The then president Jacques Chirac repeated that “no candidate can reach the Elysée if he has not touched a cow’s ass in the Agriculture Hall”. With his bonhomie and gigantic appetite, he spent up to 10 hours visiting the historic hall in Paris, where the agriculture and livestock farming of France is exhibited. It was a mutual love between him and the rural producers, their animals, their techniques, their products, their sausages, their milk, their beers and their cheeses.
This Saturday Emmanuel Macron lived another unprecedented and armored experience on the 60th anniversary of the traditional salon. He had to “rub the backs” of hundreds of farmers, who did not allow him to inaugurate the Agricultural Exhibition, in the midst of the a crisis of agricultural survival caused by the high costs of diesel, by the competition produced by the war in Ukraine with the low prices of cereals, by the threat of Mercosur which they detest so much and by the “Parisian” ecology. All factors that put them on the verge of bankruptcy and with the highest suicide rate in Europe.

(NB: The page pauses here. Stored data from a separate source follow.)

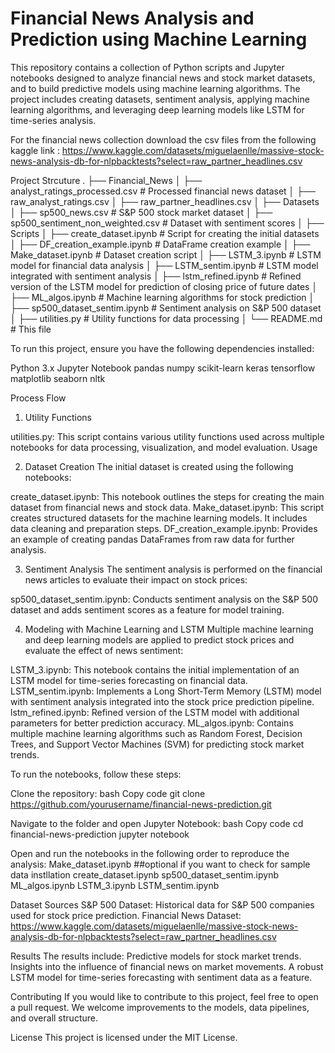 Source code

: # Financial News Analysis and Prediction using Machine Learning

This repository contains a collection of Python scripts and Jupyter notebooks designed to analyze financial news and stock market datasets, and to build predictive models using machine learning algorithms. The project includes creating datasets, sentiment analysis, applying machine learning algorithms, and leveraging deep learning models like LSTM for time-series analysis.

For the financial news collection download the csv files from the following kaggle link : https://www.kaggle.com/datasets/miguelaenlle/massive-stock-news-analysis-db-for-nlpbacktests?select=raw_partner_headlines.csv

Project Strcuture
.
├── Financial_News
│   ├── analyst_ratings_processed.csv          # Processed financial news dataset
│   ├── raw_analyst_ratings.csv 
│   ├── raw_partner_headlines.csv 
│
├── Datasets
│   ├── sp500_news.csv         # S&P 500 stock market dataset
│   ├── sp500_sentiment_non_weighted.csv   # Dataset with sentiment scores
│
├── Scripts
│   ├── create_dataset.ipynb   # Script for creating the initial datasets
│   ├── DF_creation_example.ipynb  # DataFrame creation example
│   ├── Make_dataset.ipynb     # Dataset creation script
│   ├── LSTM_3.ipynb           # LSTM model for financial data analysis
│   ├── LSTM_sentim.ipynb      # LSTM model integrated with sentiment analysis
│   ├── lstm_refined.ipynb     # Refined version of the LSTM model for prediction of closing price of future dates
│   ├── ML_algos.ipynb         # Machine learning algorithms for stock prediction
│   ├── sp500_dataset_sentim.ipynb  # Sentiment analysis on S&P 500 dataset
│   ├── utilities.py           # Utility functions for data processing
│
└── README.md                  # This file

To run this project, ensure you have the following dependencies installed:

Python 3.x
Jupyter Notebook
pandas
numpy
scikit-learn
keras
tensorflow
matplotlib
seaborn
nltk

Process Flow
1. Utility Functions

utilities.py: This script contains various utility functions used across multiple notebooks for data processing, visualization, and model evaluation.
Usage

2. Dataset Creation
The initial dataset is created using the following notebooks:

create_dataset.ipynb: This notebook outlines the steps for creating the main dataset from financial news and stock data.
Make_dataset.ipynb: This script creates structured datasets for the machine learning models. It includes data cleaning and preparation steps.
DF_creation_example.ipynb: Provides an example of creating pandas DataFrames from raw data for further analysis.

3. Sentiment Analysis
The sentiment analysis is performed on the financial news articles to evaluate their impact on stock prices:

sp500_dataset_sentim.ipynb: Conducts sentiment analysis on the S&P 500 dataset and adds sentiment scores as a feature for model training.

4. Modeling with Machine Learning and LSTM
Multiple machine learning and deep learning models are applied to predict stock prices and evaluate the effect of news sentiment:

LSTM_3.ipynb: This notebook contains the initial implementation of an LSTM model for time-series forecasting on financial data.
LSTM_sentim.ipynb: Implements a Long Short-Term Memory (LSTM) model with sentiment analysis integrated into the stock price prediction pipeline.
lstm_refined.ipynb: Refined version of the LSTM model with additional parameters for better prediction accuracy.
ML_algos.ipynb: Contains multiple machine learning algorithms such as Random Forest, Decision Trees, and Support Vector Machines (SVM) for predicting stock market trends.


To run the notebooks, follow these steps:

Clone the repository:
bash
Copy code
git clone https://github.com/yourusername/financial-news-prediction.git

Navigate to the folder and open Jupyter Notebook:
bash
Copy code
cd financial-news-prediction
jupyter notebook

Open and run the notebooks in the following order to reproduce the analysis:
Make_dataset.ipynb ##optional if you want to check for sample data instllation
create_dataset.ipynb
sp500_dataset_sentim.ipynb
ML_algos.ipynb
LSTM_3.ipynb
LSTM_sentim.ipynb

Dataset Sources
S&P 500 Dataset: Historical data for S&P 500 companies used for stock price prediction.
Financial News Dataset: https://www.kaggle.com/datasets/miguelaenlle/massive-stock-news-analysis-db-for-nlpbacktests?select=raw_partner_headlines.csv

Results
The results include:
Predictive models for stock market trends.
Insights into the influence of financial news on market movements.
A robust LSTM model for time-series forecasting with sentiment data as a feature.

Contributing
If you would like to contribute to this project, feel free to open a pull request. We welcome improvements to the models, data pipelines, and overall structure.

License
This project is licensed under the MIT License.
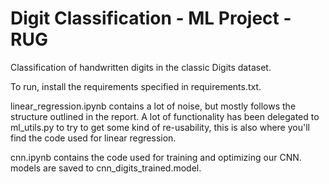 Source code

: # Digit Classification - ML Project - RUG

Classification of handwritten digits in the classic Digits dataset.

To run, install the requirements specified in requirements.txt.

linear_regression.ipynb contains a lot of noise, but mostly follows the structure outlined in the report.
A lot of functionality has been delegated to ml_utils.py to try to get some kind of re-usability, this is also where you'll find the code used for linear regression.

cnn.ipynb contains the code used for training and optimizing our CNN. models are saved to cnn_digits_trained.model.
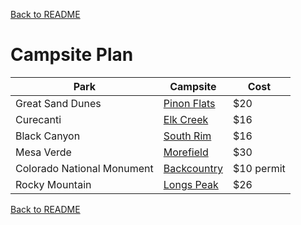 [Back to README](README.md)

# Campsite Plan
|Park|Campsite|Cost|
|----|--------|----|
|Great Sand Dunes|[Pinon Flats](https://www.recreation.gov/camping/pinon-flats-campground/r/campsiteDetails.do?contractCode=NRSO&siteId=472825&parkId=96669&findavail=next)|$20|
|Curecanti|[Elk Creek](https://www.nps.gov/cure/planyourvisit/camp_elk_creek.htm)|$16|
|Black Canyon|[South Rim](https://www.nps.gov/blca/planyourvisit/camp_southrim.htm)|$16|
|Mesa Verde|[Morefield](https://www.visitmesaverde.com/lodging-camping/morefield-campground/)|$30|
|Colorado National Monument|[Backcountry](https://www.nps.gov/colm/planyourvisit/backcountry.htm)|$10 permit|
|Rocky Mountain|[Longs Peak](https://www.nps.gov/romo/planyourvisit/lpcg.htm)|$26|


[Back to README](README.md)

The visit of the President of the Republic was marked by tensions, boos and violence between protesters and police. But also a time for debates and announcements. It took more than four and a half hours to cut the inaugural ribbon in the colors of France. He succeeded only after agreeing to a debate with the farmers, who had ambushed him upon his arrival. But a brigade of CRS riot officers and a huge police contingent, including mounted officers, accompanied him on his forced and tense walk through the hall’s pavilions.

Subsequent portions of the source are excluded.